In this way, unnecessary files can be deleted quickly and disk utilization can be improved.

 

2.5Partiton Segment File storage structure

The producer sends messages to a topic, and messages are evenly distributed to multiple partitions (randomly or according to the callback function specified by the user). A kafka broker receives a message. It adds the message to the last segment of the partition. When the number of messages in a segment reaches the configured value or the release time exceeds the threshold, the message is flushed to disk. Only messages flushed to disk are consumed by consumers. If a segment reaches a certain size, the broker creates new segments instead of writing to them.

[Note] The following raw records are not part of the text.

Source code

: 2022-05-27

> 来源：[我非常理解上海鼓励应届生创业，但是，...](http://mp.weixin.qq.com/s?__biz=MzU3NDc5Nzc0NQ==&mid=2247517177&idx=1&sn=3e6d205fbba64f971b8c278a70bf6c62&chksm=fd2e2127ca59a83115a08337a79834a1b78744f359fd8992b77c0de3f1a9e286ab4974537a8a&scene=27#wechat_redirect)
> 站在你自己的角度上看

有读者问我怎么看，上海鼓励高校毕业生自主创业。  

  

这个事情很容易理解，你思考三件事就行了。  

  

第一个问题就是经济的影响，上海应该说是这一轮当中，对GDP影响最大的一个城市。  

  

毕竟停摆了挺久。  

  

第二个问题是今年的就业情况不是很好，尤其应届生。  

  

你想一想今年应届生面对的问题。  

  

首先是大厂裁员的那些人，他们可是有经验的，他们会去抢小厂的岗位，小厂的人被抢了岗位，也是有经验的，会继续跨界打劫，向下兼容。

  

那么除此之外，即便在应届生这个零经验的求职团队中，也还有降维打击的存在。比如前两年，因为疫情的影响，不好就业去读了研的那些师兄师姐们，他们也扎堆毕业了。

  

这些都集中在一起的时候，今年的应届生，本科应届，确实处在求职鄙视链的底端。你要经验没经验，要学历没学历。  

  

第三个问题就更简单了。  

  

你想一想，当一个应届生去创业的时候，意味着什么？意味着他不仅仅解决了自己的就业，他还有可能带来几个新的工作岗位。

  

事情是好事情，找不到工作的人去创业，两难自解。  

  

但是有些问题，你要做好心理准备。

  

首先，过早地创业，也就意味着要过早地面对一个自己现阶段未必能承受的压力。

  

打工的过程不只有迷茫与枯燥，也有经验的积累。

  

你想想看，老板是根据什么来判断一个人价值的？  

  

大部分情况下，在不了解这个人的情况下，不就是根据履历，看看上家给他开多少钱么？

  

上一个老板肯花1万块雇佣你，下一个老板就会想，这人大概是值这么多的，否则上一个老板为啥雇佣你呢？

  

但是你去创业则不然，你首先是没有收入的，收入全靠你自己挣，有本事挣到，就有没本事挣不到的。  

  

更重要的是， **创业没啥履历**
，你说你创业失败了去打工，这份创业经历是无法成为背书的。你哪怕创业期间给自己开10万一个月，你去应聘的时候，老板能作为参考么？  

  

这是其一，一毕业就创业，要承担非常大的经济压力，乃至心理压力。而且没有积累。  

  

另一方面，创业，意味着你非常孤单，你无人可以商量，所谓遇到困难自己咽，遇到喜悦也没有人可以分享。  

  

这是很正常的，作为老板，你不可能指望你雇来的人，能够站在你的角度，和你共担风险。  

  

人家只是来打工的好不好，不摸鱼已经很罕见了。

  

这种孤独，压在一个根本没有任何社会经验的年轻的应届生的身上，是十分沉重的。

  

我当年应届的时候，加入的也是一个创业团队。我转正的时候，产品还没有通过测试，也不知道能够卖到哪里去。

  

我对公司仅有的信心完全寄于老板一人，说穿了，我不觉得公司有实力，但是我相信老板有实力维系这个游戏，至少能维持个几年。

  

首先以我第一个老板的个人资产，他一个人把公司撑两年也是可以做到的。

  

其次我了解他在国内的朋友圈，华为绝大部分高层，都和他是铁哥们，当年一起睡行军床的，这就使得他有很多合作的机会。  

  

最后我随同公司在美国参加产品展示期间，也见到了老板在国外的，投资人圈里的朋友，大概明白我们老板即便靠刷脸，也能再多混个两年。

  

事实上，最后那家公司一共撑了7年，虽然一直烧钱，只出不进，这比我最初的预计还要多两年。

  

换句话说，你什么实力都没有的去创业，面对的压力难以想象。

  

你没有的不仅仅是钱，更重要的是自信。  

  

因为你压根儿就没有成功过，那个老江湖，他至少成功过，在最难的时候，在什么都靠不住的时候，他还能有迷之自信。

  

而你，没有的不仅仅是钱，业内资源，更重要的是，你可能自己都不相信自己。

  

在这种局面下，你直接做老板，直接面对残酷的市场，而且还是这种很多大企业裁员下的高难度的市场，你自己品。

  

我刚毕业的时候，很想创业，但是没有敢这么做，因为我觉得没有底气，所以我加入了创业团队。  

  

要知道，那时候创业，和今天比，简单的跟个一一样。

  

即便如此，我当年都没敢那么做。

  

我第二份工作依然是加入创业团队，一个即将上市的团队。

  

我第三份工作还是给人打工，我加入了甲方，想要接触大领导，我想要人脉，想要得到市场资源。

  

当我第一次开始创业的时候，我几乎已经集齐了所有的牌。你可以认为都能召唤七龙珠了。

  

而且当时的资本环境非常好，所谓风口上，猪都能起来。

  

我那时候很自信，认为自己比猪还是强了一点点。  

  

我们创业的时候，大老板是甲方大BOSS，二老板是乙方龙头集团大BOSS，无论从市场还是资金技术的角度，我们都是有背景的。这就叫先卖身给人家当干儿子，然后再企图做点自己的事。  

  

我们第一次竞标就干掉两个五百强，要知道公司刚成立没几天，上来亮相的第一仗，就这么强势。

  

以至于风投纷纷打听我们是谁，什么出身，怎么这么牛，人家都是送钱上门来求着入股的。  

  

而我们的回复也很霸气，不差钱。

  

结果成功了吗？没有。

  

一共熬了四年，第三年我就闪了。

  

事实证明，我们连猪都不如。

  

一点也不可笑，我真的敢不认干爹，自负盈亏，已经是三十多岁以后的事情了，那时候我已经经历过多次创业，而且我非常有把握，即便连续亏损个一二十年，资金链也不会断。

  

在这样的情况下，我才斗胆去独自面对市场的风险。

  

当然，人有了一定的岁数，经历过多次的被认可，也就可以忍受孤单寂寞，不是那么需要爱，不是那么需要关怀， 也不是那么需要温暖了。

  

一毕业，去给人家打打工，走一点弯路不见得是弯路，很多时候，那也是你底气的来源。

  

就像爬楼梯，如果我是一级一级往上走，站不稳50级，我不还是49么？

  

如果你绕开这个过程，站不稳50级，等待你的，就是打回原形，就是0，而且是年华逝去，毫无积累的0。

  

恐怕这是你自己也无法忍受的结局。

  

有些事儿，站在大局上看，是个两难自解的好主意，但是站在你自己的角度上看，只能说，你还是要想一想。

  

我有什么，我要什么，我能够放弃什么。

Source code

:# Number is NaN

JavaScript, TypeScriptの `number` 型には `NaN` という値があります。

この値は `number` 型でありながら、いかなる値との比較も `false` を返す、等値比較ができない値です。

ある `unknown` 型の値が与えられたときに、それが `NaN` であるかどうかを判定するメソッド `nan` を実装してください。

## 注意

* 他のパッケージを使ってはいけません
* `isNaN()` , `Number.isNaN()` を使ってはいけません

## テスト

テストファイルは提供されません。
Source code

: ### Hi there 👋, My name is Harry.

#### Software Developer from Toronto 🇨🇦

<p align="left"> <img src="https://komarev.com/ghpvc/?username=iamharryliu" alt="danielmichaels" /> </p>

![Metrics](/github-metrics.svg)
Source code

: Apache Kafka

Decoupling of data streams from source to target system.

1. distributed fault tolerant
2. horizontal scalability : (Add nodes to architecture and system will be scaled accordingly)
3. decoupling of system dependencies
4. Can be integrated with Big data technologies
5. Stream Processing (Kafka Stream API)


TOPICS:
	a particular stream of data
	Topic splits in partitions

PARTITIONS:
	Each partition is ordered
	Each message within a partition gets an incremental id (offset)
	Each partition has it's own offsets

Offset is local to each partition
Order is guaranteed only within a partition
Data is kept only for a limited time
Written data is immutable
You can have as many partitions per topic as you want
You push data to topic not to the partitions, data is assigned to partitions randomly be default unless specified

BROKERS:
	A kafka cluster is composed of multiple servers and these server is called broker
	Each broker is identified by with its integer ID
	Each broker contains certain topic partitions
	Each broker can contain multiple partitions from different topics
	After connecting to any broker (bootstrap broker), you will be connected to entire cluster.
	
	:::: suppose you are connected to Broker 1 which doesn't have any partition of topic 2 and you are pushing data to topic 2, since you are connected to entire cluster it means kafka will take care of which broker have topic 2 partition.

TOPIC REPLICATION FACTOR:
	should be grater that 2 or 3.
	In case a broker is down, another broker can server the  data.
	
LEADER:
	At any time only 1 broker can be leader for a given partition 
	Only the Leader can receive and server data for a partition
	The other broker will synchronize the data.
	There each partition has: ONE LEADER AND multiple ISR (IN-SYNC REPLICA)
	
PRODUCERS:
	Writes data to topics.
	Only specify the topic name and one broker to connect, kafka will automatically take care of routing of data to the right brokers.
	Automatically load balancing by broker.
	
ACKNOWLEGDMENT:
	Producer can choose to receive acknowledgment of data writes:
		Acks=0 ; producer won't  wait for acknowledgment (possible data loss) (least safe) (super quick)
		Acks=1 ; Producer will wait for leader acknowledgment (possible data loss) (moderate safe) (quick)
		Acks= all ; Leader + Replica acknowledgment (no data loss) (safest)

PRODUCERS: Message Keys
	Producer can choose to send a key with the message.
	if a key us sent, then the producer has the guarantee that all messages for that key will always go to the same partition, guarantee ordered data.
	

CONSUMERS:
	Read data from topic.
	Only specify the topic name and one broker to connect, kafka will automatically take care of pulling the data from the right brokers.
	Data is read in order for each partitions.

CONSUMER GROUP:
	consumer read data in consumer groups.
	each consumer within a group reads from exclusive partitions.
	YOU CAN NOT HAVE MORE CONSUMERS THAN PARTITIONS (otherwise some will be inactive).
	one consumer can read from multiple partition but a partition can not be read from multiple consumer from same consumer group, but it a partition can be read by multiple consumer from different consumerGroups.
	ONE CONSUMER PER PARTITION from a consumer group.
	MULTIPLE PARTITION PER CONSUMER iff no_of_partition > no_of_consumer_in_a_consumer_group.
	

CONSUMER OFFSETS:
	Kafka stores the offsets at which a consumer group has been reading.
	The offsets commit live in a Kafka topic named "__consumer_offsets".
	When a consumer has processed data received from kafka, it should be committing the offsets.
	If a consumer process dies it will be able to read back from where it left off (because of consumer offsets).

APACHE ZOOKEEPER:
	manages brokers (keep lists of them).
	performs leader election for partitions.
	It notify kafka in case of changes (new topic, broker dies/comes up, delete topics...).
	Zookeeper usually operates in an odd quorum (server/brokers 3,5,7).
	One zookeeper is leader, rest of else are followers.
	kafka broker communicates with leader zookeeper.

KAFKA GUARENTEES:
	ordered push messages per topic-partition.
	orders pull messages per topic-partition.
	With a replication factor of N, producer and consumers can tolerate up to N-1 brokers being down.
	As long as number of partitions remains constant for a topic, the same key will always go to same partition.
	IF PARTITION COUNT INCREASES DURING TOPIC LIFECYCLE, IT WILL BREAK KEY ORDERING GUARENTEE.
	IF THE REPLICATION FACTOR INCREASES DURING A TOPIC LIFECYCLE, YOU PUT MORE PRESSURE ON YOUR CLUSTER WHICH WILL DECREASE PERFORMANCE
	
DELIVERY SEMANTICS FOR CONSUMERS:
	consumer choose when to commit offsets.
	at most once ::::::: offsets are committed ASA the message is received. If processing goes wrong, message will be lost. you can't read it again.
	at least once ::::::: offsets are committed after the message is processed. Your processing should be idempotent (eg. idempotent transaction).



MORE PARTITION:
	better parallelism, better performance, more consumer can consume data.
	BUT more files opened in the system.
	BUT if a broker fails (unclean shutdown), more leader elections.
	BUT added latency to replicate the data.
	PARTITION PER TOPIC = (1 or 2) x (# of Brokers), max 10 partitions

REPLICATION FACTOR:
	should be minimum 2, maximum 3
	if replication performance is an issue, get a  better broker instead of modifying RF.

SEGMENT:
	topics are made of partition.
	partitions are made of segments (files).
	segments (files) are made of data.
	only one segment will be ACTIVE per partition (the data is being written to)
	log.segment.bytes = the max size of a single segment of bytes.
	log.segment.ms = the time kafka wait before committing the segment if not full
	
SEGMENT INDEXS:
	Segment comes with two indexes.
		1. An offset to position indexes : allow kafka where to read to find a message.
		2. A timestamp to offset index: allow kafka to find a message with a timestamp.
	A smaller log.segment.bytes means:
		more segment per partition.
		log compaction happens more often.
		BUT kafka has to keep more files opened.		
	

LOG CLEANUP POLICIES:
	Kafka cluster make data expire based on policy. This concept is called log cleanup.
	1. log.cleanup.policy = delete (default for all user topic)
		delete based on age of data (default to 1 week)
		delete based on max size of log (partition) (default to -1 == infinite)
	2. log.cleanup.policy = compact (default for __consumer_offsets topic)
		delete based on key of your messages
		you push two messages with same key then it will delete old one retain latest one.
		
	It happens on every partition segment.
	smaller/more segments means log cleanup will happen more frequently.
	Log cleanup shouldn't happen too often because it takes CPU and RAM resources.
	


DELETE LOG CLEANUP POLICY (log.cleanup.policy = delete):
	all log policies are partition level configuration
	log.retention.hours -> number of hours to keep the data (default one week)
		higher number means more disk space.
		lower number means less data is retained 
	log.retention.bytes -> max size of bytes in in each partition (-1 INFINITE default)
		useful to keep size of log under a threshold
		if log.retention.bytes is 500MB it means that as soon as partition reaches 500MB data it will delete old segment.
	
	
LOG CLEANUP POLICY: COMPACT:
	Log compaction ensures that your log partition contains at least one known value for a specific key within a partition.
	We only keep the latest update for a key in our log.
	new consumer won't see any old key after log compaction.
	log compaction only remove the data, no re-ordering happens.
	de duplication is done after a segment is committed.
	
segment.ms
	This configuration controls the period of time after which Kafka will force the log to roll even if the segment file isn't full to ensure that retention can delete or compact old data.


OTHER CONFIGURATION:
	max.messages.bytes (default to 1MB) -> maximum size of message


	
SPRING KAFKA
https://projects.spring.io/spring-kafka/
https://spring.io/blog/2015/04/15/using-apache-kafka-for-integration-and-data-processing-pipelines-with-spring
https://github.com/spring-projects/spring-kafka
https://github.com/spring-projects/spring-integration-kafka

Each part corresponds to an index in memory, which records the offset of the first message in each segment.

  • Segment file: Consists of two main files: index file and data file. These two files correspond to each other in pairs. The suffix “.index” and “.log “denote the segment index file and data file respectively.
  • The segment file is named after the maximum number of messages offset from the previous global segment. Values are up to 64 bits long, 19 digits long, and no digits are padded with zeros.

Each segment stores many messages, and the message ID is determined by its logical location. That is, the message ID can be directly located to the message storage location, avoiding additional mapping from ID to location.

Create a topicXXX that contains 1 partition Set the size of each segment to 500MB and start the producer to write a large amount of data to Kafka Broker. Figure 2 illustrates these two rules:

 

2.6 How do I Search for a Message using Offset in a Partition

For example, to read the message whose offset=368776, perform the following two steps.

Segment file

Figure 2 above, for example, of which 00000000000000000000. The index said at the beginning of the file, start offset (offset) to 0. The second file 00000000000000368769. The index of the volume start offset of 368770 = 368769 + 1. Similarly, the third file 00000000000000737337. The index of initial offset of 737338 = 737337 + 1, so on other subsequent files, named after the start offset and sort these documents, as long as according to the offset binary search * * * * file list, You can quickly locate specific files.

When the offset = 368776 to 00000000000000368769. The index | log

Segment file: offset=368776 Positioning in order to 00000000000000368769. The index of metadata and physical location 00000000000000368769. Physical offset of the log, Then run 00000000000000368769. Log to offset=368776.

The segment index file adopts the sparse index storage mode, which reduces the size of the index file and can be directly operated in memory through MMAP. The sparse index sets a metadata pointer for each corresponding message of the data file. It saves more storage space than the dense index, but consumes more time to search.

Kafka records offset to zK. However, frequent zK writing by the ZK Client API is an inefficient operation. 0.8.2 Kafka introduces native offset storage, moves offset management away from ZK, and can scale horizontally. The principle is to make use of Kafka’s compacted topic, whose offset is directly submitted to the compacted topic with the combination of consumer group,topic and partion as the key. Kafka also maintains triples in memory to maintain the latest offset information. The consumer can fetch the latest offset information directly from memory. Of course, Kafka allows you to quickly checkpoint the latest offset information to disk.

3. The Partition principle of Replication

Kafka efficient file storage design features

  • Kafka divides a parition large file into several small files in a topic. By using these small files, it is easy to periodically clean or delete consumed files and reduce disk usage.
  • Indexing information allows you to quickly locate messages and determine the maximum size of a response.
  • Index metadata can be mapped to memory to avoid I/O operations on segment files.
  • Sparse storage of index files can greatly reduce the space occupied by index file metadata.